Below expectations performance?
or have I expected too much of myself?

My heart sank when I saw my abpsych results... they were within reasonable expectations. yet... there was this much more I could have done.

I have no excuse this time round. I didn't put in the effort I should have. Makes the finals an even more daunting task...

I'm kicking myself because the papers had been do-able.. and yet... I chose to give up on them. I can't even give the excuse that the paper killed me. It's like committing suicide.

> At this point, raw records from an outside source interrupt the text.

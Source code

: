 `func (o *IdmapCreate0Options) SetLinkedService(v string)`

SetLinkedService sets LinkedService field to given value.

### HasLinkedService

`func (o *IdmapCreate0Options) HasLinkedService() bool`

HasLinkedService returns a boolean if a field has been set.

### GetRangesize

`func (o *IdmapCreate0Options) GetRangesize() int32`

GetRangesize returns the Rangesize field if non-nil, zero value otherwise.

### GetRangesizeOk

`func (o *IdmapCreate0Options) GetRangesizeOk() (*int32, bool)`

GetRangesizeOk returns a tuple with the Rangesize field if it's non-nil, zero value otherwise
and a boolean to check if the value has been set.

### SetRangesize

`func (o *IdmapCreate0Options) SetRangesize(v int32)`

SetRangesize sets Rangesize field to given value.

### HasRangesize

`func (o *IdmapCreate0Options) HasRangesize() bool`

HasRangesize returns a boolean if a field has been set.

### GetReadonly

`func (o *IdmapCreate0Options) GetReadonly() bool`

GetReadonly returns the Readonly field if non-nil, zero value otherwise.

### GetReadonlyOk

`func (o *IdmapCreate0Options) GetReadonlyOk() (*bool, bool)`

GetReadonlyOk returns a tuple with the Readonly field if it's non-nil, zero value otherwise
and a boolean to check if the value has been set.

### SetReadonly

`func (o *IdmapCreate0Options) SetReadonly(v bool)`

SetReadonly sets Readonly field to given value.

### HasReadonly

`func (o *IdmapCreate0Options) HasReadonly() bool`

I will try not to make the same mistake again *chants it 100 times*

~breathes~
A post I wrote on 1st March, the day before my t&a... wrote and saved it as draft... looks like I was right after all...

===========================

Perhaps it is because I have the list of question that is coming out for tmr's paper in front of me... I don't feel like starting.

Perhaps it is because my lessons start at 145 tmr and so I know I will have the more time tmr to study.

Perhaps I just want to drag late into the night... and hopefully lengthen the time I have.

What I believe in: Everything comes at a price. I slack now and I have to pay it back later in terms of grades, insecurity, carelessness, more pressure @ 4 am later...

hohoho.. I just realise I have no class after tmr's t&a midterms... and me just realised my T&A midterm is worth 40%!